[Rendered images with source text]
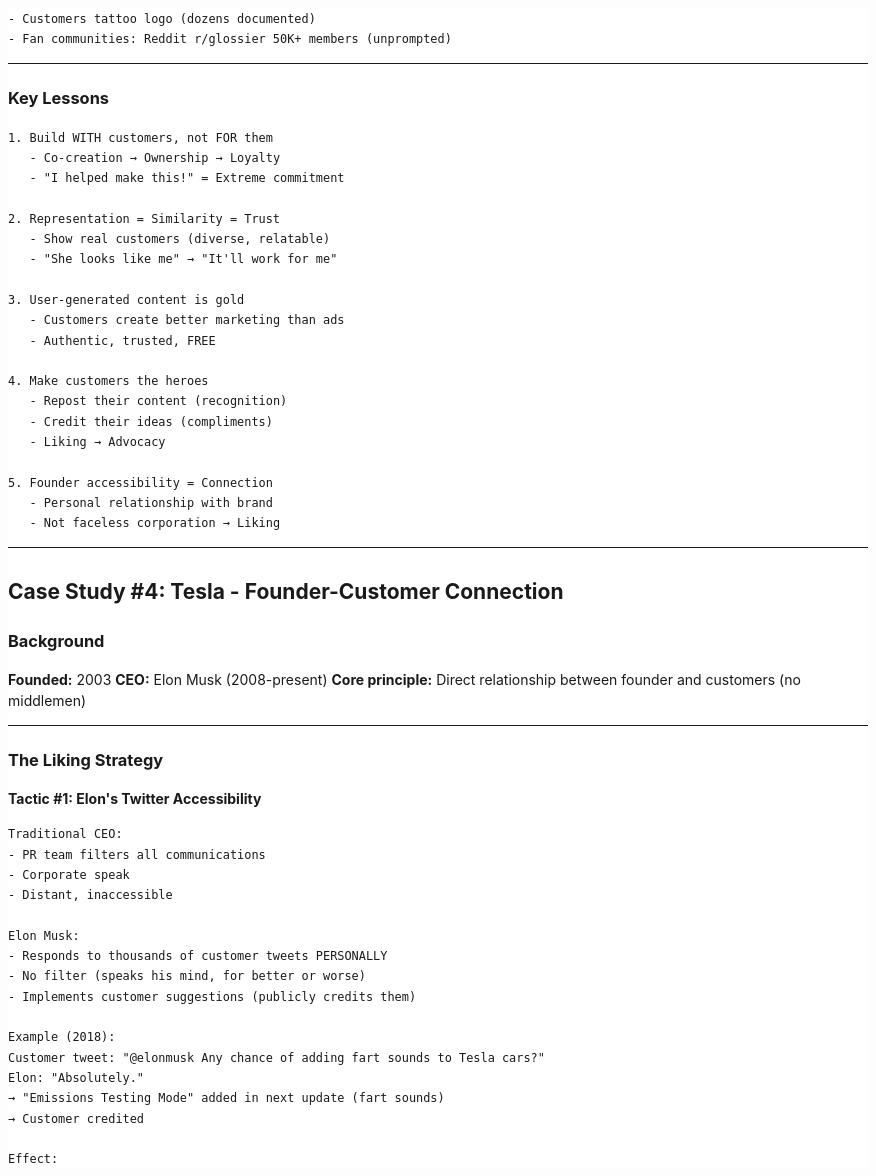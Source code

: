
 ```
- Customers tattoo logo (dozens documented)
- Fan communities: Reddit r/glossier 50K+ members (unprompted)
```

---

### Key Lessons

```
1. Build WITH customers, not FOR them
   - Co-creation → Ownership → Loyalty
   - "I helped make this!" = Extreme commitment

2. Representation = Similarity = Trust
   - Show real customers (diverse, relatable)
   - "She looks like me" → "It'll work for me"

3. User-generated content is gold
   - Customers create better marketing than ads
   - Authentic, trusted, FREE

4. Make customers the heroes
   - Repost their content (recognition)
   - Credit their ideas (compliments)
   - Liking → Advocacy

5. Founder accessibility = Connection
   - Personal relationship with brand
   - Not faceless corporation → Liking
```

---

## Case Study #4: Tesla - Founder-Customer Connection

### Background

**Founded:** 2003
**CEO:** Elon Musk (2008-present)
**Core principle:** Direct relationship between founder and customers (no middlemen)

---

### The Liking Strategy

**Tactic #1: Elon's Twitter Accessibility**

```
Traditional CEO:
- PR team filters all communications
- Corporate speak
- Distant, inaccessible

Elon Musk:
- Responds to thousands of customer tweets PERSONALLY
- No filter (speaks his mind, for better or worse)
- Implements customer suggestions (publicly credits them)

Example (2018):
Customer tweet: "@elonmusk Any chance of adding fart sounds to Tesla cars?"
Elon: "Absolutely."
→ "Emissions Testing Mode" added in next update (fart sounds)
→ Customer credited

Effect:
```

Task requirements
Check every line of the records, and copy the ones that hold the word "fart".

Solution
Customer tweet: "@elonmusk Any chance of adding fart sounds to Tesla cars?"
→ "Emissions Testing Mode" added in next update (fart sounds)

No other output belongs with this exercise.